Мария записывает в дневнике: «Славные они люди. Месье Гавини в карете проводил меня во Дворец промышленности, и два человека понесли холст. Меня бросало то в жар, то в холод, и мне было страшно, словно на похоронах.

Потом эти большие залы, огромные залы со скульптурой, эти лестницы – все это заставляет биться сердце. Пока искали мою квитанцию и мой номер, принесли портрет Греви, сделанный Бонна, но поставили около стены, так что свет мешал видеть его. Во всей зале только и были, что картина Бонна, моя и какой-то ужасный желтый фон. Бонна показался мне хорошим, а видеть здесь себя мне было страшно. Это мой дебют, независимый, публичный поступок! Чувствуешь себя одинокой, словно на возвышении, окруженном водою…»

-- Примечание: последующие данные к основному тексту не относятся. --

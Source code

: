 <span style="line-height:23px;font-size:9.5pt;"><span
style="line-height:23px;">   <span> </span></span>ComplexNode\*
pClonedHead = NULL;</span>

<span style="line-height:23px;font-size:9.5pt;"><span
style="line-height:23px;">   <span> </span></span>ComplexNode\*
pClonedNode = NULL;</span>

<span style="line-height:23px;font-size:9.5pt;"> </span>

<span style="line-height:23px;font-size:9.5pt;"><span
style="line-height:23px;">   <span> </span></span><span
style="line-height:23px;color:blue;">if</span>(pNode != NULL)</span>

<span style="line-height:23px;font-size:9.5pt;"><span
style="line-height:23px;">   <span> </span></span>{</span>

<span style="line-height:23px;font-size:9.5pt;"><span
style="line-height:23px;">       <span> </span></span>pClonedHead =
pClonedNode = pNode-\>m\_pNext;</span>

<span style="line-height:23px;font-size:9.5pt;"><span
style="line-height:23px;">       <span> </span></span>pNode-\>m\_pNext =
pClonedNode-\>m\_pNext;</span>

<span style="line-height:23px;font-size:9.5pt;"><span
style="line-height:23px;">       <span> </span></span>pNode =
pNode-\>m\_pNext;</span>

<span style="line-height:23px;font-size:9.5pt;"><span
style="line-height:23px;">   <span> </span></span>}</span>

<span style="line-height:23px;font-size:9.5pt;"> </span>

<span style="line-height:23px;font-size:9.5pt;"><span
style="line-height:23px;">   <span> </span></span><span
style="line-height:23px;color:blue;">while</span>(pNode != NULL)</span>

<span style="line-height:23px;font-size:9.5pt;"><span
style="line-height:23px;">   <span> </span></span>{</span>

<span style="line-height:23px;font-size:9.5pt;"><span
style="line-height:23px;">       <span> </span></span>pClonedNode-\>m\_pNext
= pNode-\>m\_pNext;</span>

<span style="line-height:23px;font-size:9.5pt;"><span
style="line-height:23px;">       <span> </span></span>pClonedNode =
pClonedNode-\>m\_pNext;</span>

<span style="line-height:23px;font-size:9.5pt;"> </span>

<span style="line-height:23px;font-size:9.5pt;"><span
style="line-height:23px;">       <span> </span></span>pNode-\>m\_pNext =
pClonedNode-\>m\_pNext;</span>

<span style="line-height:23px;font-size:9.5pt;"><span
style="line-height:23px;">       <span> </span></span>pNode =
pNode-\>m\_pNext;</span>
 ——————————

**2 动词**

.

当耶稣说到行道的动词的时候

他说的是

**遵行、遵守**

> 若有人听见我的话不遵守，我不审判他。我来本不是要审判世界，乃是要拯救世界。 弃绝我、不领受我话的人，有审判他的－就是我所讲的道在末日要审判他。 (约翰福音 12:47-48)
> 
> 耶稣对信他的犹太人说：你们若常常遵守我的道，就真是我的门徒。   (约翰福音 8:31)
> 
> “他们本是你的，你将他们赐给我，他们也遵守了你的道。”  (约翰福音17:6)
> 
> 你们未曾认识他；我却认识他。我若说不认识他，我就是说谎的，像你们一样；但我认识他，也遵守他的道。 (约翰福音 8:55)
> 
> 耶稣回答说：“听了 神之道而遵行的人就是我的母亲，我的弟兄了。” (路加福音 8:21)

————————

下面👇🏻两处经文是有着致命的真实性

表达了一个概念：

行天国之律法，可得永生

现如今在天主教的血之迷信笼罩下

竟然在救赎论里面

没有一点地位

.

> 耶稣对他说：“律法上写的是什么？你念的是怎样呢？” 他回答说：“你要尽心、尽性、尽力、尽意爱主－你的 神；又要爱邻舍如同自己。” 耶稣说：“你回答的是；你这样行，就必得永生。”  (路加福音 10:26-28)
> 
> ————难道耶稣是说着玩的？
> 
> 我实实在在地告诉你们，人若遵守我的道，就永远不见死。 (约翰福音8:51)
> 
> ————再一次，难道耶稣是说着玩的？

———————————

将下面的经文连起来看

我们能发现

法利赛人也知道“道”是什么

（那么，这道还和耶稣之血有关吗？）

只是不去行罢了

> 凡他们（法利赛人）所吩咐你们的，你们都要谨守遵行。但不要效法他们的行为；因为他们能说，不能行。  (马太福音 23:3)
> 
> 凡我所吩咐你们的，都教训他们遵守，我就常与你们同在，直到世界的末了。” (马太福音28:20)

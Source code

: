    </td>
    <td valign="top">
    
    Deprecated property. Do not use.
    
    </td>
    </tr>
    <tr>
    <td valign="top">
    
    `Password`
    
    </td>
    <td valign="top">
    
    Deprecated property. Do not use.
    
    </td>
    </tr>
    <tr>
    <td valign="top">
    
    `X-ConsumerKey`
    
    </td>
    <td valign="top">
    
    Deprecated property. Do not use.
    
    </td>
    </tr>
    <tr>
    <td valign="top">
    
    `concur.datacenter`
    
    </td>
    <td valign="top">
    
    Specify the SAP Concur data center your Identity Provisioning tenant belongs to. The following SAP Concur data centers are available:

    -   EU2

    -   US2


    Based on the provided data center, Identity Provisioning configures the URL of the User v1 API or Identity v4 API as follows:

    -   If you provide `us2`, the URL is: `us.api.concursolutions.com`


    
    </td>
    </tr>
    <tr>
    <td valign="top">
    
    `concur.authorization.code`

Так к Башкирцевой приходит первый успех.

Она продолжает напряженно работать, начиная день с гармонических звуков арфы, как это делали жрецы Аполлона. Интересна расписка, которую Мария дала Жюлиану: «Я, нижеподписавшаяся, обязуюсь каждую неделю делать голову или академический рисунок или же этюд в натуральную величину. Кроме того, я буду делать по три композиции в неделю, если же одну, то вполне отделанную. Если я нарушу вышесказанные условия, то я уполномочиваю г-на Родольфа Жюлиана, художника, разглашать повсюду, что я не представляю из себя ничего интересного. Marie Russ».

Для Башкирцевой согласилась позировать одна американка из мастерской, Алиса Брайсбен, с условием, что Мария подарит ей портрет. Башкирцева согласилась. Салон начинает приносить дивиденды.

С начала 1880 года здоровье Марии начало ухудшаться. Появился кашель, который продолжался всю зиму. Беспокоит ее и слух – с марта она стала хуже слышать. «Доктор предполагает, что мой кашель чисто нервный, может быть, потому что я не охрипла, у меня ни горло не болит, ни грудь. Я просто задыхаюсь, и у меня колотье в правом боку».

Для лечения выбран курорт Мон-Дор. Мария живет в маленькой гостинице, куда за ней приносят закрытые носилки. В плаще и костюме из белой фланели она едет принимать ванну, душ, пить воды, вдыхать пары. Но лучше ей не становится: «У меня так болит все внутри, от шеи к левому уху, что можно сойти с ума. Я не говорю об этом, а то тетя будет надоедать, но я знаю, что это связано с горлом. Вот уже двадцать четыре часа я испытываю такую боль, что хочется кричать, совершенно невозможно спать или что-нибудь делать. Мне приходится даже каждую минуту прерывать чтение. Я думаю, что из-за этой боли жизнь представляется мне в черном свете. Что за горе! Когда же оно кончится, и навсегда?»